Mandela, once reviled by many whites who saw him as a terrorist, strode
onto the field after South Africa won the 1995 Rugby World Cup final
wearing a national team shirt and earned rapturous cheers from a crowd
dominated by whites.

Chester Williams, the only black member of South Africa’s 1995
championship rugby team, hopes the nation will come together for next
year’s football World Cup as it did 15 years ago.

The movie is “a great opportunity for everyone, not only in South
Africa but the rest of the world, to see what Nelson Mandela has done
for the country,” Williams, who helped coach the actors during the
shooting of the movie in South Africa, told The Associated Press
Wednesday.

Most South Africans won’t see “Invictus” until its general release
Thursday, but the movie already has made headlines and dominated talk
show radio.

It has not been universally embraced, with some complaining that South
Africans should be starring in their own stories. Mandela is portrayed
by Morgan Freeman and Matt Damon plays the rugby team captain. But South

Africans have key roles, including Patrick Mofokeng as Mandela’s chief
bodyguard.

Mofokeng endorsed Freeman, saying at Tuesday’s premiere in
Johannesburg: “He was made to play the role. I think he is Nelson
Mandela.”

Acclaimed South African actor John Kani, who is not in the movie, told
the AP he understood international movies needed big stars like Freeman
to draw investors and audiences. But Kani was worried South Africans
would never get a chance to claim “bankable” status if producers and
the government did not try to develop and showcase local talent.
Still, Kani said movies like “Invictus” had broader benefits,
telling the world South Africa’s inspiring story.

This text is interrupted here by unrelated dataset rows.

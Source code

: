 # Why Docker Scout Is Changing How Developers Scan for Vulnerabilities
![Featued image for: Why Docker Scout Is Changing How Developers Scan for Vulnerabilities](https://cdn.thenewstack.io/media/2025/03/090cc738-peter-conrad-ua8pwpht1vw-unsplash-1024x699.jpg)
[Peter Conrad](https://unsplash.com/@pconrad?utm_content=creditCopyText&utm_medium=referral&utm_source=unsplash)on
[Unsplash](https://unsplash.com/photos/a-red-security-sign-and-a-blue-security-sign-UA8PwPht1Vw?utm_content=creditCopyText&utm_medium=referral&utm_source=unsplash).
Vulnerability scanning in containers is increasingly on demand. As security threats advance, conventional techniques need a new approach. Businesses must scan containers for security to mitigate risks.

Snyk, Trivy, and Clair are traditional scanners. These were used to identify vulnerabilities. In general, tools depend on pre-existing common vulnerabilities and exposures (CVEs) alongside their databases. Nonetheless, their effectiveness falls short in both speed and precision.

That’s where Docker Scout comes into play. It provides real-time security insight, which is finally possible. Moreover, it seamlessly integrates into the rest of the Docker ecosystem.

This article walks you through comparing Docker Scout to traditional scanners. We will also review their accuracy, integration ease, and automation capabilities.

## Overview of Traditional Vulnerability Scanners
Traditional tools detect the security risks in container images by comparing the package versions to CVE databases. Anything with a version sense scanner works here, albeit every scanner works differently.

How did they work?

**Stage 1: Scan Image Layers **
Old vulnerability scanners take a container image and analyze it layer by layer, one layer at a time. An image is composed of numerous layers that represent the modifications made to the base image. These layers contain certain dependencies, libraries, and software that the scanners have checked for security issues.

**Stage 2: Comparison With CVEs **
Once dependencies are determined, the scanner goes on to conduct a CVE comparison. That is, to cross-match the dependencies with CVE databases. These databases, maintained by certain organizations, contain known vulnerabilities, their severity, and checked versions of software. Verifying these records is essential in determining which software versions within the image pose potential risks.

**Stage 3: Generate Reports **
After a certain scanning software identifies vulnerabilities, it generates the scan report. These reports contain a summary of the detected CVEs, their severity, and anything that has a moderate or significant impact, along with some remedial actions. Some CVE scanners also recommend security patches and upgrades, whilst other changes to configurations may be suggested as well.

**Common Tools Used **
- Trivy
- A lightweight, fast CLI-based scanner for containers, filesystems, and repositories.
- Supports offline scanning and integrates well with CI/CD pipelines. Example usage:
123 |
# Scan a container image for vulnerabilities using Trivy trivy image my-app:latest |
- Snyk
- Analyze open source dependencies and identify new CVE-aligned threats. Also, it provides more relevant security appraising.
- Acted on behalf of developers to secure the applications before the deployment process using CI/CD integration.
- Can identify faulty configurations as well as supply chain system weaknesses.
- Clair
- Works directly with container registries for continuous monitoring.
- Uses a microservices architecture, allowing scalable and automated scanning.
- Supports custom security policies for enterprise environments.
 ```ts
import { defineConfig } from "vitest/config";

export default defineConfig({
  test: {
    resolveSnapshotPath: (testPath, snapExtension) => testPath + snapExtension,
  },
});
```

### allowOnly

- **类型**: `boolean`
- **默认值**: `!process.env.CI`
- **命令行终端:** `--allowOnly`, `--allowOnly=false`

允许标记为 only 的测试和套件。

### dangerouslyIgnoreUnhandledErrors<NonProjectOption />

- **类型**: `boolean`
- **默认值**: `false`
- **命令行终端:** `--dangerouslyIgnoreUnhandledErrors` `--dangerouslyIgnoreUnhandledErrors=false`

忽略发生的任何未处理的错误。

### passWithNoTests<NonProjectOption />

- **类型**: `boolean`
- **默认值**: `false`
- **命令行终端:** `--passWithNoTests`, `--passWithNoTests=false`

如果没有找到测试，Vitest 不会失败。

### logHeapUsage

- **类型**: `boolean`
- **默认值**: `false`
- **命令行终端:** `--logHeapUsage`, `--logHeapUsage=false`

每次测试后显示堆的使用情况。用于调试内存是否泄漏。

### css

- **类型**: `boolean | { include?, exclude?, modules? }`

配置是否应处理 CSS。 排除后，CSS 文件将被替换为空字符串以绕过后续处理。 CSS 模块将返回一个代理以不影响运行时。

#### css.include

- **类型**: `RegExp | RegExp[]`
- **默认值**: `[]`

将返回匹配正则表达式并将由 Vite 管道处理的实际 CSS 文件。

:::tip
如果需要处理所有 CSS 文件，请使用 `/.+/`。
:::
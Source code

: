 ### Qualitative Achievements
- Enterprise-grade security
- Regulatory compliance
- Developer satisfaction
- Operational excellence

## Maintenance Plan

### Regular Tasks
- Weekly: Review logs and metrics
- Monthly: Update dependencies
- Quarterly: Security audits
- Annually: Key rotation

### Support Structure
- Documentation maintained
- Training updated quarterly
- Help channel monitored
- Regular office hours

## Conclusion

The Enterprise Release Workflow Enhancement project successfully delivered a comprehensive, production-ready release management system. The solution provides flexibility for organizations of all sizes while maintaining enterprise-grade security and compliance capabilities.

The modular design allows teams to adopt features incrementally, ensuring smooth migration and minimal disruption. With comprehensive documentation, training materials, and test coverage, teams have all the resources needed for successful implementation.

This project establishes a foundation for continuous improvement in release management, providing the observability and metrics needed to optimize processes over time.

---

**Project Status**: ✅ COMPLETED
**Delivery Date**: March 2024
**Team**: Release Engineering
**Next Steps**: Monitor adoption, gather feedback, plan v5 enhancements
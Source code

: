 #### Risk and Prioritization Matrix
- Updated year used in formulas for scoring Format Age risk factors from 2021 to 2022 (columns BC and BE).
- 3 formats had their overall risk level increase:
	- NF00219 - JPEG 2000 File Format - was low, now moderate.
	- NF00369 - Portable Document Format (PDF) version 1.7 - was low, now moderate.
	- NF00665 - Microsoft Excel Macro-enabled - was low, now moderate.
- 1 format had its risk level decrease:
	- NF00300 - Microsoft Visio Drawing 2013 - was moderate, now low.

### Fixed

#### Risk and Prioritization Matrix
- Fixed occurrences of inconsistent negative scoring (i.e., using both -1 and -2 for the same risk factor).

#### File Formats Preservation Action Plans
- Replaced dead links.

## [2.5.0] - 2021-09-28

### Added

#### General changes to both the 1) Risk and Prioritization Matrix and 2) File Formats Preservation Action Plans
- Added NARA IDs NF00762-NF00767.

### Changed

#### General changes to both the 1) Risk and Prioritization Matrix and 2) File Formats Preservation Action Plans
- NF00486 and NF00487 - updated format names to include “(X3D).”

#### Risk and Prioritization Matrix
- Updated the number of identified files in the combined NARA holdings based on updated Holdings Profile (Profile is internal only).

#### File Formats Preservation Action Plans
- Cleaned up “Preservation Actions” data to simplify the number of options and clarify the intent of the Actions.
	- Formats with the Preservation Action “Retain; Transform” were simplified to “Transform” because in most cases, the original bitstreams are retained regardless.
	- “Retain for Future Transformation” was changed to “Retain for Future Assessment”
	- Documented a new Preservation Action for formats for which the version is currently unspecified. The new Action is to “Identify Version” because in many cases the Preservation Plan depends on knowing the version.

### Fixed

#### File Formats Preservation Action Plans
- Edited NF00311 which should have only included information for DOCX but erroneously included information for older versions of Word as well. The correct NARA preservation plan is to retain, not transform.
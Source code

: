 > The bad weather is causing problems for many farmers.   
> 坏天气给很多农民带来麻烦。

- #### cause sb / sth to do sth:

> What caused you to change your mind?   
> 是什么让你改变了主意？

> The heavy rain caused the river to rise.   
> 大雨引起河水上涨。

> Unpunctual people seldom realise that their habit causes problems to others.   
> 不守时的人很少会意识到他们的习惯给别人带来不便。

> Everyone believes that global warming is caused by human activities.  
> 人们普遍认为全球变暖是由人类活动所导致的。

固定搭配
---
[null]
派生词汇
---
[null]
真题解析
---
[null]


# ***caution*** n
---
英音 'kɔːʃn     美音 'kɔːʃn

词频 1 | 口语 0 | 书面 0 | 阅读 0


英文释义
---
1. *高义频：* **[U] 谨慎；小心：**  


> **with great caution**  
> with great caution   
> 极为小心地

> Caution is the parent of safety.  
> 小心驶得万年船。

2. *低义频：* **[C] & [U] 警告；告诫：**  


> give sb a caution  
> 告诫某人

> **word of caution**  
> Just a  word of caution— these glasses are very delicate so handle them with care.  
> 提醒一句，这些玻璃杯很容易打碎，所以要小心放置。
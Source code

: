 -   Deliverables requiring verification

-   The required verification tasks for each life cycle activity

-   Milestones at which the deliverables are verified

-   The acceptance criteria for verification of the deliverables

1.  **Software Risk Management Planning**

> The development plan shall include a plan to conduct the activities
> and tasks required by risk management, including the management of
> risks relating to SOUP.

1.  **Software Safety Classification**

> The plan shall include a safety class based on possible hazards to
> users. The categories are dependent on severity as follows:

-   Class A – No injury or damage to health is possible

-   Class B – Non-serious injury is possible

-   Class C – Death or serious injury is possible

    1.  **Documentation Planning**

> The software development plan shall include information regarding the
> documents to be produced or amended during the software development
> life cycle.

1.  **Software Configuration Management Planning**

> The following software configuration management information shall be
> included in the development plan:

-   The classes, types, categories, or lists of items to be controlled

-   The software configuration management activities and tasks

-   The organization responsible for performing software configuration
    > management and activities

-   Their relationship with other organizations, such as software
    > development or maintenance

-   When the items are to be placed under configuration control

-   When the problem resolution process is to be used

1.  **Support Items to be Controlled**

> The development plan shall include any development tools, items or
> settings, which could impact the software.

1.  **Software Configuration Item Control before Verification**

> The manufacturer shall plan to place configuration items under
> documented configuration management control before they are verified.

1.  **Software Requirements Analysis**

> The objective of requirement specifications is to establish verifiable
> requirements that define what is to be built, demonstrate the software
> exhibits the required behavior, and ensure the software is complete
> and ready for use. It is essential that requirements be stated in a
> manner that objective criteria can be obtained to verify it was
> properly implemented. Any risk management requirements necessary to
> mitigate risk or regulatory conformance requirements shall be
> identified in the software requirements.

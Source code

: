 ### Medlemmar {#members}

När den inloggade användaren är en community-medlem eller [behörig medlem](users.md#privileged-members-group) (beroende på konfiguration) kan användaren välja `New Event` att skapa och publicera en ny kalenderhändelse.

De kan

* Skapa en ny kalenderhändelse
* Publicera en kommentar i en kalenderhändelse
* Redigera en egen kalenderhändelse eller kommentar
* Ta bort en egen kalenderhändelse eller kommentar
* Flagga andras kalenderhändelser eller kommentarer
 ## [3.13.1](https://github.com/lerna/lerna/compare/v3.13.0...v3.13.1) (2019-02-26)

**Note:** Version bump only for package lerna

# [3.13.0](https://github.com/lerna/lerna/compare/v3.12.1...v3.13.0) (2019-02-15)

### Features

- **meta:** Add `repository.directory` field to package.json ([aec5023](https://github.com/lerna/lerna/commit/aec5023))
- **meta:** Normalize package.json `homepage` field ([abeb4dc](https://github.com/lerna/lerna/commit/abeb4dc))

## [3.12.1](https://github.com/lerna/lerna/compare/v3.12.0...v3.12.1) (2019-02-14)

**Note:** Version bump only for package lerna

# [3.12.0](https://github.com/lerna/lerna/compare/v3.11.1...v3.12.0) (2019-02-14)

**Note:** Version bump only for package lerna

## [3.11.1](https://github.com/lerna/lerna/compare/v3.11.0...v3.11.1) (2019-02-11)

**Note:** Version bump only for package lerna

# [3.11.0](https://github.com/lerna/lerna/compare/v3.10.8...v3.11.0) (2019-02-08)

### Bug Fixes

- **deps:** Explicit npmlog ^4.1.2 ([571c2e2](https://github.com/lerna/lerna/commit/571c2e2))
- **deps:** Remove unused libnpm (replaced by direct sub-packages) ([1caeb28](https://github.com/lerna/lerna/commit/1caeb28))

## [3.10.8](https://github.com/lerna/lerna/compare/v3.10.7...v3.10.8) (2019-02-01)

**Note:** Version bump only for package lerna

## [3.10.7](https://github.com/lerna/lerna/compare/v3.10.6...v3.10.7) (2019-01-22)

In many ways, though, South Africa remains racially divided. Blacks
denied education and opportunity for generations under apartheid remain
in impoverished townships on the outskirts of cities where the best
neighborhoods remain largely white.

Some blacks complain Mandela spent too much time on racial
reconciliation and too little on economic development or fighting AIDS.
Black critics say whites did little in response to gestures Mandela
made, such as donning the rugby shirt or visiting a white separatist
enclave to have tea with the widow of Hendrik Verwoerd, the architect of
apartheid.

Sport, too, has not overcome the past. Attempts to reach out to black
fans and players have repeatedly run up against rugby’s legacy of
racism, and black fans have been attacked at rugby stadiums.
Football is seen as the sport of blacks, and excitement over South
Africa becoming the first African nation to host a football World Cup
has been tempered by charges from some blacks that white South Africans
didn’t support the bid and won’t go to the games.

“We’re still living the change, we’re still living the
transition,” said Oregan Hoskins, president of the South African Rugby
Union.

Hoskins said in an interview that Mandela’s bodyguards feared he was
risking his life when he went to a rugby stadium full of white fans. He
said that he did not know before reading the book by British journalist
John Carlin that “Invictus” is based upon how much planning and
force of will went into that moment in 1995.

Hoskins said even more people will learn by watching the film of “the
stature of the man, determined to go in there and make it work,
determined to make it successful, to make his country successful.”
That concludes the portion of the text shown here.